UNION SQUARE PARK is a national historic landmark recognized for its role as a gathering place for civic demonstrations. It is also a successful neighborhood “backyard” and a crossroads situated above a busy transportation hub. A key contribution to the park’s and neighborhood’s current vibrancy was the creation of a farmers’ market there in 1976 (the Union Square Greenmarket) which is now Manhattan’s largest and longest running greenmarket. In this workshop you are asked to consider how Union Square, with its already successful greenmarket, became the venue that pioneered the next level of sustainable behavior for a neighborhood and a city: food waste recycling. CLICK here for extra info and quiz.
NARRATOR: Christine Datz Romero is the Co-founder and Executive Director, Lower East Side Ecology Center who has shown her environmental activism by developing innovative, community based recycling programs over the last three decades. She is a true compost pioneer, inspiring people to compost in their own homes and communities as well as creating a Compost Collection program in 1990, which has introduced the idea of composting to countless New Yorkers. Christine has also been at the forefront of the Ecology Center’s innovative Electronics Waste Recycling program. A 2014 interview in biocycle.net elaborated on some of the themes you’ll hear in Datz Romero’s audio files below.

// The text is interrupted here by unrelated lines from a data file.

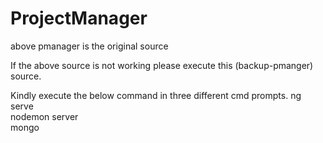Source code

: # ProjectManager

above pmanager is the original source <br>

If the above source is not working please execute this (backup-pmanger) source. <br>

Kindly execute the below command in three different cmd prompts.
ng serve <br>
nodemon server <br>
mongo <br>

NARRATOR: Renee Crowley, Project Manager of the NYC Compost Project hosted by Lower East Side Ecology Center (LESEC), is a community planner with a passion for urban sustainability and social equity. She has been committed to reducing waste and building strong communities through composting for over a decade; her experiences run the gamut from backyard composting to participating in food scrap drop-off sites and managing the composting efforts at her local community garden.
Podcast I Renee Crowley – Location, Location, Location (4:12)

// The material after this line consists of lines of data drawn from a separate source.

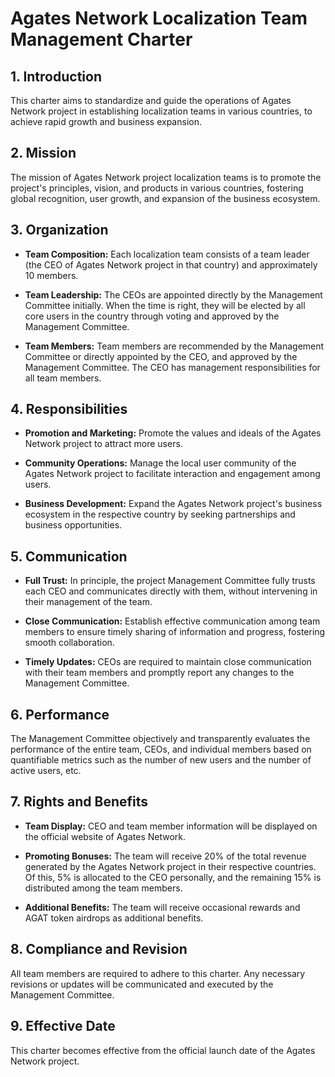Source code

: 
# Agates Network Localization Team Management Charter

## 1. Introduction
This charter aims to standardize and guide the operations of Agates Network project in establishing localization teams in various countries, to achieve rapid growth and business expansion. 

## 2. Mission

The mission of Agates Network project localization teams is to promote the project's principles, vision, and products in various countries, fostering global recognition, user growth, and expansion of the business ecosystem.

## 3. Organization

* **Team Composition:**		Each localization team consists of a team leader (the CEO of Agates Network project in that country) and approximately 10 members.

* **Team Leadership:** The CEOs are appointed directly by the Management Committee initially. When the time is right, they will be elected by all core users in the country through voting and approved by the Management Committee.

* **Team Members:** Team members are recommended by the Management Committee or directly appointed by the CEO, and approved by the Management Committee. The CEO has management responsibilities for all team members.

## 4. Responsibilities

* **Promotion and Marketing:** Promote the values and ideals of the Agates Network project to attract more users.

* **Community Operations:** Manage the local user community of the Agates Network project to facilitate interaction and engagement among users.

* **Business Development:** Expand the Agates Network project's business ecosystem in the respective country by seeking partnerships and business opportunities.

## 5. Communication

* **Full Trust:** In principle, the project Management Committee fully trusts each CEO and communicates directly with them, without intervening in their management of the team.

* **Close Communication:** Establish effective communication among team members to ensure timely sharing of information and progress, fostering smooth collaboration.

* **Timely Updates:** CEOs are required to maintain close communication with their team members and promptly report any changes to the Management Committee.

## 6. Performance

The Management Committee objectively and transparently evaluates the performance of the entire team, CEOs, and individual members based on quantifiable metrics such as the number of new users and the number of active users, etc.

## 7. Rights and Benefits

* **Team Display:** CEO and team member information will be displayed on the official website of Agates Network.

* **Promoting Bonuses:** The team will receive 20% of the total revenue generated by the Agates Network project in their respective countries. Of this, 5% is allocated to the CEO personally, and the remaining 15% is distributed among the team members.

* **Additional Benefits:** The team will receive occasional rewards and AGAT token airdrops as additional benefits.

## 8. Compliance and Revision

All team members are required to adhere to this charter. Any necessary revisions or updates will be communicated and executed by the Management Committee.

## 9. Effective Date

This charter becomes effective from the official launch date of the Agates Network project.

Renee Crowley, manager of the NYC Compost Project of the Lower East Side Ecology Center (LESEC), explains the significance of the food scrap collection depot at Union Square Park.
Podcast II Christine Datz-Romero – How to Begin Collecting Food Scraps in a City (5:20)
Christine welcomes you to Union Square Park and tells the story of how the organization set about doing something no one had done before—creating an organized food scrap collection system in New York City. Among the ideas they considered: circulating free buckets to each household. Over time, the efforts of the LESEC and its early affiliation with Union Square Park would have implications for sustainable waste collection in the city as a whole.
Podcast III Renee Crowley—Composting and Urban Planning (1:40)
Renee sees the task of composting as part urban planning, part waste management and part of the effort to make New York City a more sustainable place.
Podcast IV Christine Datz-Romero —”A Resource that can be used to beautify urban landscapes” (1:58)
Christine recorded this podcast outside the Lower East Side Ecology Center offices at the newly renovated Fireboat House. A combination of Canadian Geese and subway and truck traffic –sounds along the East River under the Williamsburg Bridge–provide the background as she reflects on sustainable practices in a city and on the link between composting and open space.